10 de março de 2010

Chiquinha Gonzaga



Indagada a escolher entre a música e o casamento, 
Chiquinha não teve dúvida e respondeu:

- Pois, senhor meu marido,
eu não entendo a vida sem harmonia!

 
Compositora, instrumentista, regente. Rio de Janeiro, RJ.
Maior personalidade feminina da história da música popular brasileira e uma das expressões maiores da luta pelas liberdades no país, promotora da nacionalização musical, primeira maestrina, autora da primeira canção carnavalesca, primeira pianista de choro, introdutora da música popular nos salões elegantes, fundadora da primeira sociedade protetora dos direitos autorais, Chiquinha Gonzaga nasceu no Rio de Janeiro, filha do militar José Basileu Neves Gonzaga e de Rosa Maria de Lima.

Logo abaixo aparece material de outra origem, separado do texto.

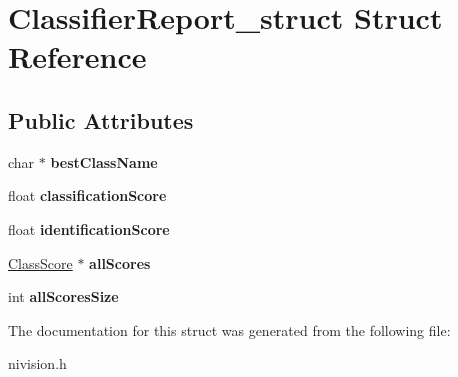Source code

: \hypertarget{structClassifierReport__struct}{
\section{ClassifierReport\_\-struct Struct Reference}
\label{structClassifierReport__struct}
}
\subsection*{Public Attributes}
\begin{DoxyCompactItemize}
\item 
\hypertarget{structClassifierReport__struct_a5dbf439169d3f3a5bf361bd65fa739f9}{
char $\ast$ {\bfseries bestClassName}}
\label{structClassifierReport__struct_a5dbf439169d3f3a5bf361bd65fa739f9}

\item 
\hypertarget{structClassifierReport__struct_a76d07bf57683b72cbdcd9a6a1bc586cd}{
float {\bfseries classificationScore}}
\label{structClassifierReport__struct_a76d07bf57683b72cbdcd9a6a1bc586cd}

\item 
\hypertarget{structClassifierReport__struct_ad4474ccccb21485d6e4b043a86d0fea8}{
float {\bfseries identificationScore}}
\label{structClassifierReport__struct_ad4474ccccb21485d6e4b043a86d0fea8}

\item 
\hypertarget{structClassifierReport__struct_a82bb29115a79eae84b93d4940dccb07c}{
\hyperlink{structClassScore__struct}{ClassScore} $\ast$ {\bfseries allScores}}
\label{structClassifierReport__struct_a82bb29115a79eae84b93d4940dccb07c}

\item 
\hypertarget{structClassifierReport__struct_a60c6a5df95011dc6aee2c3af64f09bef}{
int {\bfseries allScoresSize}}
\label{structClassifierReport__struct_a60c6a5df95011dc6aee2c3af64f09bef}

\end{DoxyCompactItemize}


The documentation for this struct was generated from the following file:\begin{DoxyCompactItemize}
\item 
nivision.h\end{DoxyCompactItemize}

Estudou piano com professor particular e aos 11 anos compôs sua primeira música, uma cantiga de Natal: Canção dos Pastores. Casou-se aos 16 anos, com um oficial da Marinha Mercante escolhido por seus pais. Poucos anos depois abandonou o marido por um engenheiro de estradas de ferro, de quem também logo se separou. Passou a sobreviver como professora de piano. A convite do famoso flautista Joaquim Antônio da Silva Callado (1848-1880), passou a integrar o Choro Carioca como pianista, tocar em festas e freqüentar o ambiente artístico da época. A estréia como compositora se deu em 1877, com a polca Atraente, composta de improviso durante roda de choro em casa do compositor Henrique Alves de Mesquita e publicada pela Viúva Canongia, Grande Estabelecimento de Pianos e Músicas.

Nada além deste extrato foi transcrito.